To do
For the string "caption", report how many lines in the records below contain it, and nothing more.

:: Supplied records

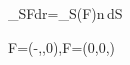 \oint_{\partial S}\mathbf F\cdot d\mathbf r=\iint_S(\nabla\times\mathbf F)\cdot\mathbf n\,dS

\mathbf F=\left(-,,0\right),\qquad \nabla\times\mathbf F=(0,0,\omega)

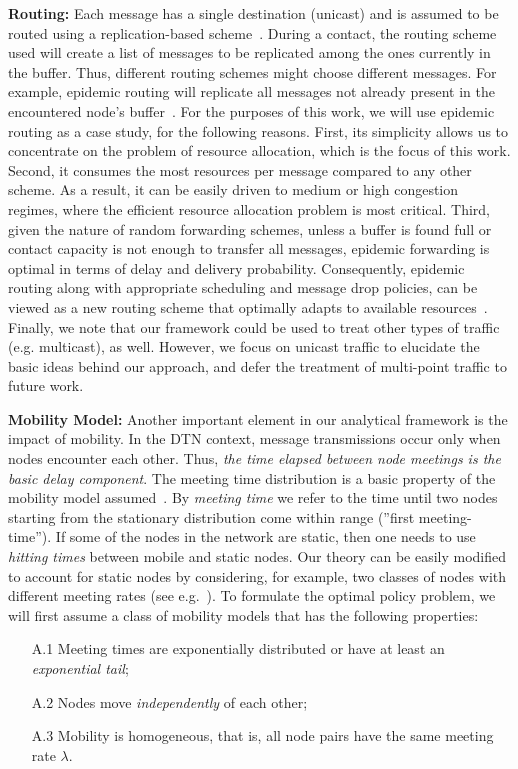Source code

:\textbf{Routing:} Each message has a single destination (unicast) and is assumed to be routed using a replication-based scheme~\cite{akis:ton-multi}. During a contact, the routing scheme used will create a list of messages to be replicated among the ones currently in the buffer. Thus, different routing schemes might choose different messages. For example, epidemic routing will replicate all messages not already present in the encountered node's buffer~\cite{Vahdat:epidemic}. For the purposes of this work, we will use epidemic routing as a case study, for the following reasons. First, its simplicity allows us to concentrate on the problem of resource allocation, which is the focus of this work. Second, it consumes the most resources per message compared to any other scheme. As a result, it can be easily driven to medium or high congestion regimes, where the efficient resource allocation problem is most critical. Third, given the nature of random forwarding schemes, unless a buffer is found full or contact capacity is not enough to transfer all messages, epidemic forwarding is optimal in terms of delay and delivery probability. Consequently, epidemic routing along with appropriate scheduling and message drop policies, can be viewed as a new routing scheme that optimally adapts to available resources~\cite{Levine:Sigcomm07}. Finally, we note that our framework could be used to treat other types of traffic (e.g. multicast), as well. However, we focus on unicast traffic to elucidate the basic ideas behind our approach, and defer the treatment of multi-point traffic to future work.

\textbf{Mobility Model:} Another important element in our analytical framework is the impact of mobility. In the DTN context, message transmissions occur only when nodes encounter each other. Thus, \emph{the time elapsed between node meetings is the basic delay component}. The meeting time distribution is a basic property of the mobility model assumed~\cite{akis:mobihoc06,Inria:MessageDelay}. By \emph{meeting time} we refer to the time until two nodes starting from the stationary distribution come within range (''first meeting-time''). If some of the nodes in the network are static, then one needs to use \emph{hitting times} between mobile and static nodes. Our theory can be easily modified to account for static nodes by considering, for example, two classes of nodes with different meeting rates (see e.g.~\cite{akis09}). To formulate the optimal policy problem, we will first assume a class of mobility models that has the following properties:
\begin{enumerate}
\item [A.1] Meeting times are exponentially distributed or have at least an \emph{exponential tail};
\item [A.2] Nodes move \emph{independently} of each other;
\item [A.3] Mobility is homogeneous, that is, all node pairs have the same meeting rate $\lambda$.
\end{enumerate}

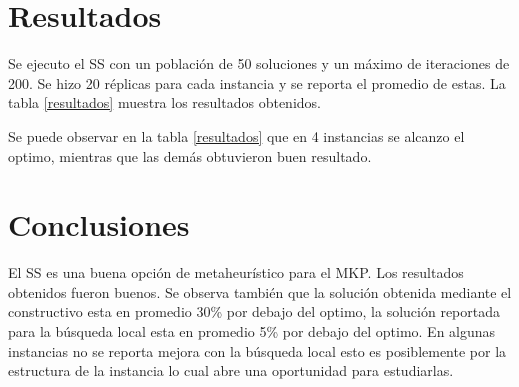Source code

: \documentclass[12pt,a4paper,twocolumn]{article}
\begin{document}
\section{Resultados}

Se ejecuto el SS con un población de 50 soluciones y un máximo de iteraciones de 200. Se hizo 20 r\'eplicas para cada instancia y se reporta el promedio de estas. La tabla \ref{resultados} muestra los resultados obtenidos.

Se puede observar en la tabla \ref{resultados} que en 4 instancias se alcanzo el optimo, mientras que las demás obtuvieron buen resultado.

\section{Conclusiones}

El SS es una buena opción de metaheur\'istico para el MKP. Los resultados obtenidos fueron buenos. Se observa también que la solución obtenida mediante el constructivo esta en promedio 30\% por debajo del optimo, la solución reportada para la búsqueda local esta en promedio 5\% por debajo del optimo. En algunas instancias no se reporta mejora con la búsqueda local esto es posiblemente por la estructura de la instancia lo cual abre una oportunidad para estudiarlas.
\end{document}
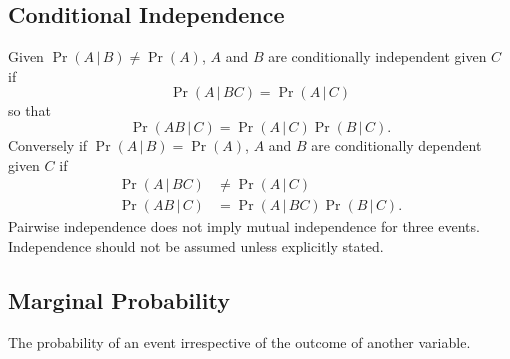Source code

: \documentclass{article}
\begin{document}
\begin{multicols}{3}
    \subsection{Conditional Independence}
    Given \(\Pr{\left( A \,\vert\, B \right)} \neq \Pr{\left( A
    \right)}\), \(A\) and \(B\) are conditionally independent given
    \(C\) if
    \begin{equation*}
        \Pr{\left( A \,\vert\, BC \right)} = \Pr{\left( A \,\vert\, C \right)}
    \end{equation*}
    so that
    \begin{equation*}
        \Pr{\left( AB \,\vert\, C \right)} = \Pr{\left( A \,\vert\, C \right)} \Pr{\left( B \,\vert\, C \right)}.
    \end{equation*}
    Conversely if \(\Pr{\left( A \,\vert\, B \right)} = \Pr{\left( A \right)}\), \(A\) and \(B\) are conditionally dependent given \(C\) if
    \begin{align*}
        \Pr{\left( A \,\vert\, BC \right)} & \neq \Pr{\left( A \,\vert\, C \right)}                                  \\
        \Pr{\left( AB \,\vert\, C \right)} & = \Pr{\left( A \,\vert\, BC \right)} \Pr{\left( B \,\vert\, C \right)}.
    \end{align*}
    Pairwise independence does not imply mutual independence for three events.
    Independence should not be assumed unless explicitly stated.
    \subsection{Marginal Probability}
    The probability of an event irrespective of the outcome of another
    variable.

\end{multicols}
\end{document}
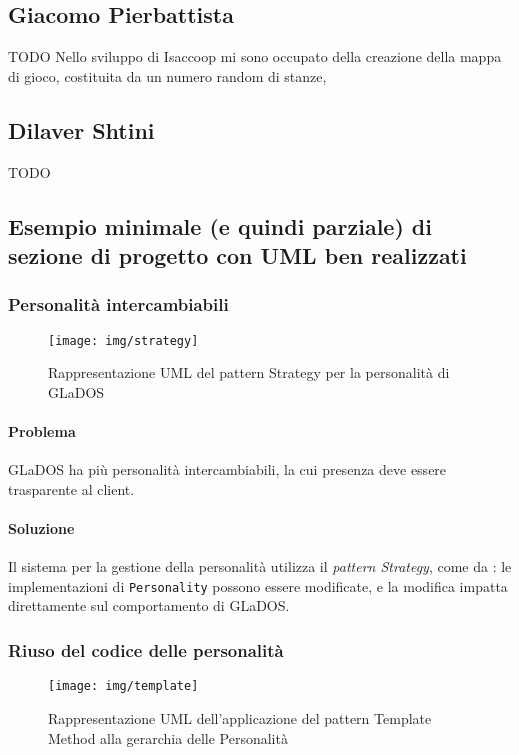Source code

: \documentclass[a4paper,12pt]{report}
\begin{document}
\subsection*{Giacomo Pierbattista}
{TODO}
Nello sviluppo di Isaccoop mi sono occupato della creazione della mappa di gioco, costituita da un numero random di stanze,

\subsection*{Dilaver Shtini}
{TODO}

\subsection*{Esempio minimale (e quindi parziale) di sezione di progetto con UML ben realizzati}

\subsubsection{Personalità intercambiabili}

\begin{figure}[H]
\centering{}
\texttt{[image: img/strategy]}
\caption{Rappresentazione UML del pattern Strategy per la personalità di GLaDOS}
\label{img:strategy}
\end{figure}

\paragraph{Problema} GLaDOS ha più personalità intercambiabili, la cui presenza deve essere trasparente al client.

\paragraph{Soluzione} Il sistema per la gestione della personalità utilizza il \textit{pattern Strategy}, come da
: le implementazioni di \texttt{Personality} possono essere modificate, e la
modifica impatta direttamente sul comportamento di GLaDOS.

\subsubsection{Riuso del codice delle personalità}

\begin{figure}[H]
\centering{}
\texttt{[image: img/template]}
\caption{Rappresentazione UML dell'applicazione del pattern Template Method alla gerarchia delle Personalità}
\label{img:template}
\end{figure}
\end{document}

::::

Response to the exercise
2